I have decided to finally get the balls to write one of these as have been reading through everyone elses and have now realised that through doing this everyone has seemed to have documented their progression well and this has helped them analyse their success/failures and build upon themselves to much greatness.
This is the first of (hopefully) many continued reports/diaries that i'm hoping you'll read and comment on to give me a bit of a hand, especially once i hit some sticking points.
First off i thought i'd start with a brief bit of background about myself!
I am James.

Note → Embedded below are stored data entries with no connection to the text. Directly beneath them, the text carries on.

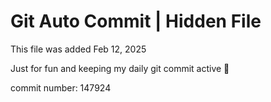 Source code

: # Git Auto Commit | Hidden File

This file was added Feb 12, 2025

Just for fun and keeping my daily git commit active 🤪

commit number: 147924
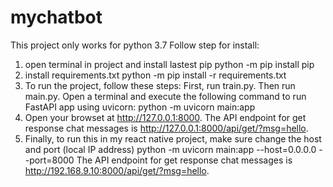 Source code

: # mychatbot
This project only works for python 3.7
Follow step for install:
1. open terminal in project and install lastest pip
python -m pip install pip
2. install requirements.txt
python -m pip install -r requirements.txt
3. To run the project, follow these steps:
First, run train.py.
Then run main.py.
Open a terminal and execute the following command to run FastAPI app using uvicorn:
python -m uvicorn main:app
4. Open your browset at http://127.0.0.1:8000.
The API endpoint for get response chat messages is http://127.0.0.1:8000/api/get/?msg=hello.
5. Finally, to run this in my react native project, make sure change the host and port (local IP address)
python -m uvicorn main:app --host=0.0.0.0 --port=8000
The API endpoint for get response chat messages is http://192.168.9.10:8000/api/get/?msg=hello.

I live in West Sussex which i have been a resident of for most of my blinkered life.
5 months ago i split with my girlfriend of 3
1/2 years and this kind of woke me up to my own reality, one that has left me 1/100th of the person i should be!
2 years into the relationship we moved to a town that was close to her work and by doing so i lost all my friends.

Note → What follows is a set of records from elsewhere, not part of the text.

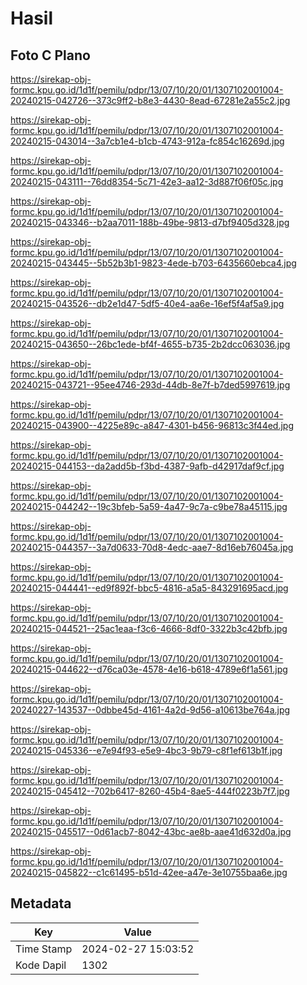 # Hasil

## Foto C Plano

https://sirekap-obj-formc.kpu.go.id/1d1f/pemilu/pdpr/13/07/10/20/01/1307102001004-20240215-042726--373c9ff2-b8e3-4430-8ead-67281e2a55c2.jpg

https://sirekap-obj-formc.kpu.go.id/1d1f/pemilu/pdpr/13/07/10/20/01/1307102001004-20240215-043014--3a7cb1e4-b1cb-4743-912a-fc854c16269d.jpg

https://sirekap-obj-formc.kpu.go.id/1d1f/pemilu/pdpr/13/07/10/20/01/1307102001004-20240215-043111--76dd8354-5c71-42e3-aa12-3d887f06f05c.jpg

https://sirekap-obj-formc.kpu.go.id/1d1f/pemilu/pdpr/13/07/10/20/01/1307102001004-20240215-043346--b2aa7011-188b-49be-9813-d7bf9405d328.jpg

https://sirekap-obj-formc.kpu.go.id/1d1f/pemilu/pdpr/13/07/10/20/01/1307102001004-20240215-043445--5b52b3b1-9823-4ede-b703-6435660ebca4.jpg

https://sirekap-obj-formc.kpu.go.id/1d1f/pemilu/pdpr/13/07/10/20/01/1307102001004-20240215-043526--db2e1d47-5df5-40e4-aa6e-16ef5f4af5a9.jpg

https://sirekap-obj-formc.kpu.go.id/1d1f/pemilu/pdpr/13/07/10/20/01/1307102001004-20240215-043650--26bc1ede-bf4f-4655-b735-2b2dcc063036.jpg

https://sirekap-obj-formc.kpu.go.id/1d1f/pemilu/pdpr/13/07/10/20/01/1307102001004-20240215-043721--95ee4746-293d-44db-8e7f-b7ded5997619.jpg

https://sirekap-obj-formc.kpu.go.id/1d1f/pemilu/pdpr/13/07/10/20/01/1307102001004-20240215-043900--4225e89c-a847-4301-b456-96813c3f44ed.jpg

https://sirekap-obj-formc.kpu.go.id/1d1f/pemilu/pdpr/13/07/10/20/01/1307102001004-20240215-044153--da2add5b-f3bd-4387-9afb-d42917daf9cf.jpg

https://sirekap-obj-formc.kpu.go.id/1d1f/pemilu/pdpr/13/07/10/20/01/1307102001004-20240215-044242--19c3bfeb-5a59-4a47-9c7a-c9be78a45115.jpg

https://sirekap-obj-formc.kpu.go.id/1d1f/pemilu/pdpr/13/07/10/20/01/1307102001004-20240215-044357--3a7d0633-70d8-4edc-aae7-8d16eb76045a.jpg

https://sirekap-obj-formc.kpu.go.id/1d1f/pemilu/pdpr/13/07/10/20/01/1307102001004-20240215-044441--ed9f892f-bbc5-4816-a5a5-843291695acd.jpg

https://sirekap-obj-formc.kpu.go.id/1d1f/pemilu/pdpr/13/07/10/20/01/1307102001004-20240215-044521--25ac1eaa-f3c6-4666-8df0-3322b3c42bfb.jpg

https://sirekap-obj-formc.kpu.go.id/1d1f/pemilu/pdpr/13/07/10/20/01/1307102001004-20240215-044622--d76ca03e-4578-4e16-b618-4789e6f1a561.jpg

https://sirekap-obj-formc.kpu.go.id/1d1f/pemilu/pdpr/13/07/10/20/01/1307102001004-20240227-143537--0dbbe45d-4161-4a2d-9d56-a10613be764a.jpg

https://sirekap-obj-formc.kpu.go.id/1d1f/pemilu/pdpr/13/07/10/20/01/1307102001004-20240215-045336--e7e94f93-e5e9-4bc3-9b79-c8f1ef613b1f.jpg

https://sirekap-obj-formc.kpu.go.id/1d1f/pemilu/pdpr/13/07/10/20/01/1307102001004-20240215-045412--702b6417-8260-45b4-8ae5-444f0223b7f7.jpg

https://sirekap-obj-formc.kpu.go.id/1d1f/pemilu/pdpr/13/07/10/20/01/1307102001004-20240215-045517--0d61acb7-8042-43bc-ae8b-aae41d632d0a.jpg

https://sirekap-obj-formc.kpu.go.id/1d1f/pemilu/pdpr/13/07/10/20/01/1307102001004-20240215-045822--c1c61495-b51d-42ee-a47e-3e10755baa6e.jpg


## Metadata

| Key        | Value               |
| ---------- | ------------------- |
| Time Stamp | 2024-02-27 15:03:52 |
| Kode Dapil | 1302                |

Recently i have made a few new mates and a decent local that i now frequent.
My trouble is that i have found that i had become the nervous, shy guy who stands at the back of most group conversations and has the odd bit to add to anything and most of the time get talked over (that is when i'm not already tripping over my nervous, stammering words) The kind of guy that if was to be described by someone, all they could say would be just plainly..nice!!
A couple of months ago i was given a book by a work mate and told to read it, this was everyones starting book "The Game" and although i found this quite intriguing and quite envious of some of the tales, i realised that the master
PUA wasn't my objective.
After reading a quite a few posts here, i have found that my main goal is to be (as Kowalski keeps banging on about
) Socially Awesome.
I am not interested in how many women i can get or finding the perfect woman, blah blah blah, for me it is purely my objection to become confident, funny, to be able to tell a great story, get great life experiences and most importantly get loads of real mates of both sexes (not just acquaintances)!
Anyway...Recently i have been going out with these few mates and partying every weekend. I have started building up my confidence and being able to get involved more but am really having trouble opening (mainly women)! This is one of the main reasons i am writing this as it will force me to do this and get over my phobia otherwise face a slating from this forum!
I am fairly attractive and have had a lot of interest from girls that come into our social group (most of which are of v/limited beauty and am not interested as i a, don't want to get involved with anyone and b, am not settling for "the next thing that shows a bit of interest") but i have not once tried opening to anyone.
I have an extremely busy weekend planned of
Friday = 2 girls leaving party
Saturday = Paintballing + a mates birthday and clubbing!
Sunday = Day of watching footy!
These all have a lot of chances of opening/escalating/etc. so now by writing this have now got no excuse to put everything i have read over the past couple of months into practise and just go and grow a pair!!
anyway.....i will post my outcomes which hopefully will be less boring than this initial post and then each one will show a bit of progression over the coming months!